In a new article from the Guardian, Alia Ghanem, mother of Osama bin Laden, goes on the record for the first time since the terrorist attacks of 9/11.
The interview took place after Saudi Arabia’s new leadership granted the publication access in the hope that it would show the world “an outcast—not an agent—was responsible for 9/11,” according to the Guardian. (The bin Ladens, to this day, are one of the most powerful families in the region.)
In the conversation, Ghanem blames the people her son interacted with while studying economics at King Abdulaziz University in Jeddah for “changing him”:
“The people at university changed him. He became a different man. He was a very good child until he met some people who pretty much brainwashed him in his early 20s. You can call it a cult. They got money for their cause. I would always tell him to stay away from them, and he would never admit to me what he was doing, because he loved me so much.”
She continued, focusing on his early life:
“Everyone who met him in the early days respected him. At the start, we were very proud of him. Even the Saudi government would treat him in a very noble, respectful way. And then came Osama the mujahid.”
And explained that she never believed her son would become a jihadist:
“It never crossed my mind. We were extremely upset. I did not want any of this to happen. Why would he throw it all away like that?”

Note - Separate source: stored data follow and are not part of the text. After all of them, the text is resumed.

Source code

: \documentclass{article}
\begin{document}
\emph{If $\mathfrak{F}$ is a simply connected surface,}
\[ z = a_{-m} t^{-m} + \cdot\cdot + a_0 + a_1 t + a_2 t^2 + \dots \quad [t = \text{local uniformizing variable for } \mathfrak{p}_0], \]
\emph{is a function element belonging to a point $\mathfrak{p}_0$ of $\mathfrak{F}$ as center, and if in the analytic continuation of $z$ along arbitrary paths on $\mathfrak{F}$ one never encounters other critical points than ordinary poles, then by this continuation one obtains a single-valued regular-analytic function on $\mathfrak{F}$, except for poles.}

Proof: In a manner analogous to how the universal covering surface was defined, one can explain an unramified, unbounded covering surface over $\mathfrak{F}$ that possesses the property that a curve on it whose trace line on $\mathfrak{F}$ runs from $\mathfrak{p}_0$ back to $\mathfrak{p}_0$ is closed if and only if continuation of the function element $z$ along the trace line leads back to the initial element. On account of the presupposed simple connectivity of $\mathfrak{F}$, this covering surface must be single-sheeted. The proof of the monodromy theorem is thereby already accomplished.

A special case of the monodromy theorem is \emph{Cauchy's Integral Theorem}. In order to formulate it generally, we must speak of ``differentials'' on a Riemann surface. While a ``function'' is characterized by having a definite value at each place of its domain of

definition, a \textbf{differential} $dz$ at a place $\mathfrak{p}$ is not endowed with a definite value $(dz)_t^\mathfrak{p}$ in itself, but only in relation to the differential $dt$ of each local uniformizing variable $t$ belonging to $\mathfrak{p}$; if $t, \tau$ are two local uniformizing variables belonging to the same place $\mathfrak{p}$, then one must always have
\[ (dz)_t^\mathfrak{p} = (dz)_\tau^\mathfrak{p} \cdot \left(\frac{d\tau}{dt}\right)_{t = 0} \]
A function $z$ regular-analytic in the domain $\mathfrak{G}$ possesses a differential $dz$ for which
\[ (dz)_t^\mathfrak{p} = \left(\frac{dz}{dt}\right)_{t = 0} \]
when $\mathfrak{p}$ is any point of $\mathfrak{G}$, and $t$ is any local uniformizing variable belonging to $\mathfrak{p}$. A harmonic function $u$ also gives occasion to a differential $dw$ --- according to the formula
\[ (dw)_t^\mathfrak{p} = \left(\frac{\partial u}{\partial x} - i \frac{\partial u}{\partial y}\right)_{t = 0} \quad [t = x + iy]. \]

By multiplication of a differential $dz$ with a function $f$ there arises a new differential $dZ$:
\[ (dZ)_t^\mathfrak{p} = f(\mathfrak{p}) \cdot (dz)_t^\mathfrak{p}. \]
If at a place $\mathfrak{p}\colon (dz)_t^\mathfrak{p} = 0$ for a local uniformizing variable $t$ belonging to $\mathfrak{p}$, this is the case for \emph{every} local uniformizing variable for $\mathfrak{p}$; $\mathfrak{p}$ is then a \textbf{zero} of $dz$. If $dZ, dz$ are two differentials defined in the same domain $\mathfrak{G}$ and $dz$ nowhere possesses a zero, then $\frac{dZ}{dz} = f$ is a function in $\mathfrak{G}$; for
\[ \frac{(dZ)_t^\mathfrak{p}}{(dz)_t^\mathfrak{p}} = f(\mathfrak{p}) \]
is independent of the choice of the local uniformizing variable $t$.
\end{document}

At one point during the conversation, Ghanem leaves, allowing other members of the family to speak to the Guardian. One of Osama’s half-brothers, Ahmad, takes it as an opportunity to contextualize his mother’s thinking:
“It has been 17 years now [since 9/11] and she remains in denial about Osama. She loved him so much and refuses to blame him. Instead, she blames those around him. She only knows the good boy side, the side we all saw. She never got to know the jihadist side.”